◆ TASK TO CARRY OUT
From the records below, extract only the lines running from the line with "- Users can give ratings" to the line with "- A user has", both lines included, reproducing them exactly.

(Plain-text document sources)
^^^^
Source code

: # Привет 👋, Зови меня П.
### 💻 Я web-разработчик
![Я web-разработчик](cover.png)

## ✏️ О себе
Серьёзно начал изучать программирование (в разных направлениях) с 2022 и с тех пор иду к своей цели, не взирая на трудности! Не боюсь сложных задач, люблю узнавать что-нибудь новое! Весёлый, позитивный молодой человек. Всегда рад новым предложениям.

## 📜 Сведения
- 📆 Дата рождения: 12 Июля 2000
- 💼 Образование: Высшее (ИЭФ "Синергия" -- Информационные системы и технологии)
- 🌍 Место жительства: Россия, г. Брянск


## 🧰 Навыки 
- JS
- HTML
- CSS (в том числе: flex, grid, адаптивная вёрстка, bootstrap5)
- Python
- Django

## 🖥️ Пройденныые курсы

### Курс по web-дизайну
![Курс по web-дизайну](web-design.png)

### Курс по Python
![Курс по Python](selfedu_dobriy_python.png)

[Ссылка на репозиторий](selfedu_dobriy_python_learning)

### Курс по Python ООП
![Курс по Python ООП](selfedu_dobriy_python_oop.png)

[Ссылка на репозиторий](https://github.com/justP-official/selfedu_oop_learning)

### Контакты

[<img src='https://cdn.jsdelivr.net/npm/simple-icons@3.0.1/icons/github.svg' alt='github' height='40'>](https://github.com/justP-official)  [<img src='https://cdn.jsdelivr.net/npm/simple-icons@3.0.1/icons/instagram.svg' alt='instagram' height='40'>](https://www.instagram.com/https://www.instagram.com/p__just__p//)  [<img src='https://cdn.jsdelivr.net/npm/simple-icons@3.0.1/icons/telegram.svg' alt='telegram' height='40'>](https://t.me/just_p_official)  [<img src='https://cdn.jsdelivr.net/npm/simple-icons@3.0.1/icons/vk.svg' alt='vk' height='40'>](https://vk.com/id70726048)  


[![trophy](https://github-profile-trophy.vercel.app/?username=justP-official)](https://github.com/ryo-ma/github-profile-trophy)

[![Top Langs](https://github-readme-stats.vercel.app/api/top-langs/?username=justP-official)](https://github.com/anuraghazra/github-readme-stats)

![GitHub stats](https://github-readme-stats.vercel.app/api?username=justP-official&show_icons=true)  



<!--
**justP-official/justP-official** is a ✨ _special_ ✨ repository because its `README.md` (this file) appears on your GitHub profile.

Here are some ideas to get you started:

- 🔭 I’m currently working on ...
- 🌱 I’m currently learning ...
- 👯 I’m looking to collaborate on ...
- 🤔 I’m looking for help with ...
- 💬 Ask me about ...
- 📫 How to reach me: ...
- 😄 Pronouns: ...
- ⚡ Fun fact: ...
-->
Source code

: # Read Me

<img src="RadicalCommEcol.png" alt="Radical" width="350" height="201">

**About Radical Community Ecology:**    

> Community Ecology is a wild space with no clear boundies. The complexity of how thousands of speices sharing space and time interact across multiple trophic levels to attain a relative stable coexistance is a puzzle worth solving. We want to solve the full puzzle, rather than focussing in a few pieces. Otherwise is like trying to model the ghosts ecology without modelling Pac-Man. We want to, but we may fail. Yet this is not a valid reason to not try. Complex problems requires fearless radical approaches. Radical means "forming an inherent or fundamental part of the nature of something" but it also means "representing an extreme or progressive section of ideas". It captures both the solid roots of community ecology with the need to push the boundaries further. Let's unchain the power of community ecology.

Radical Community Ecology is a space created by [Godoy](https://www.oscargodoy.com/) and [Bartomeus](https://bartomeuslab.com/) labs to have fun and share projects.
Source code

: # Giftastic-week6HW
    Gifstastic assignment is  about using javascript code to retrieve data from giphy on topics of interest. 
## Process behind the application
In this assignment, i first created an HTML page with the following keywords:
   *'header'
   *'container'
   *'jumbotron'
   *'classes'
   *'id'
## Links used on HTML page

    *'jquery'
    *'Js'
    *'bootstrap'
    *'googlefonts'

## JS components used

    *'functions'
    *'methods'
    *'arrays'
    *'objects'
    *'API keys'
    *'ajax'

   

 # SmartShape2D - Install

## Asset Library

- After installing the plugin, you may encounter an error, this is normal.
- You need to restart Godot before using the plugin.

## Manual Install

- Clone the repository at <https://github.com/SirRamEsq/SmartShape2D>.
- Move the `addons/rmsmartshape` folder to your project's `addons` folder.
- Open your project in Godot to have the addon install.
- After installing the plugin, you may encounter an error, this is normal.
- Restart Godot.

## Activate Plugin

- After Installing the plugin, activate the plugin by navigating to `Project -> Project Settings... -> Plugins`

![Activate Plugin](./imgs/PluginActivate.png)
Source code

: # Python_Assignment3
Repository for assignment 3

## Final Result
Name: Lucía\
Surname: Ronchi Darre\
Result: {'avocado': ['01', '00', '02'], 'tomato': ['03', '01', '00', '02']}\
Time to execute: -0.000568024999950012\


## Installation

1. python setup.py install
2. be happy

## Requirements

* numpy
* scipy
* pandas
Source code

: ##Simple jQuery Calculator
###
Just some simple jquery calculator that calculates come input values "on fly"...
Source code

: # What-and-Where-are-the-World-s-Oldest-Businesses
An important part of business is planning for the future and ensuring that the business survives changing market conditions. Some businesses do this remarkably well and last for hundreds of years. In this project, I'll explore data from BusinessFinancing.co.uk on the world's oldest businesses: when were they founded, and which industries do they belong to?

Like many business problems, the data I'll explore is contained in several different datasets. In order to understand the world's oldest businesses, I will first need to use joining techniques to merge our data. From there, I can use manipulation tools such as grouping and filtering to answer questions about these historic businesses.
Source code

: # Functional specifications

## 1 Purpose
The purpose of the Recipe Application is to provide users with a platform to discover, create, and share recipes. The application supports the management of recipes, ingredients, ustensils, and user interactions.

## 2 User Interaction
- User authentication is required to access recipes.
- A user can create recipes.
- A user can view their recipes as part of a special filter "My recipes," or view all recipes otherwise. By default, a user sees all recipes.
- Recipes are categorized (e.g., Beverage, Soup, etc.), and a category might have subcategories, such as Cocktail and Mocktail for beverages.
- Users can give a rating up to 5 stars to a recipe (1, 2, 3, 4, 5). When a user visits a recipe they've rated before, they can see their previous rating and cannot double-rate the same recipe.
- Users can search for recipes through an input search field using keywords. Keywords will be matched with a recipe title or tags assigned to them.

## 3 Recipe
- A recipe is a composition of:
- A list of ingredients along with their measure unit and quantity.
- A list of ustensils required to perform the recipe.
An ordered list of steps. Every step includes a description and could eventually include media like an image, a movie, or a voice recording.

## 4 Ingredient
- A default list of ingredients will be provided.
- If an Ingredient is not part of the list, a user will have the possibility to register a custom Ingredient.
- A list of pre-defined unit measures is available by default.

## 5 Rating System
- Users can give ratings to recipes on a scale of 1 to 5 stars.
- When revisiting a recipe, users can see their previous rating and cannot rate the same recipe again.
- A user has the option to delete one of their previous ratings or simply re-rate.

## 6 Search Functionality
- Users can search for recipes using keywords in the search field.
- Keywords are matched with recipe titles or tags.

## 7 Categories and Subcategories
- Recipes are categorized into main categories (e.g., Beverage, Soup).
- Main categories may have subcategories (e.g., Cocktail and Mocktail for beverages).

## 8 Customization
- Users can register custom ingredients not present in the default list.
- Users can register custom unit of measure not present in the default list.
^^^^
◆ ANSWER FOR THIS EXERCISE
- Users can give ratings to recipes on a scale of 1 to 5 stars.
- When revisiting a recipe, users can see their previous rating and cannot rate the same recipe again.
- A user has the option to delete one of their previous ratings or simply re-rate.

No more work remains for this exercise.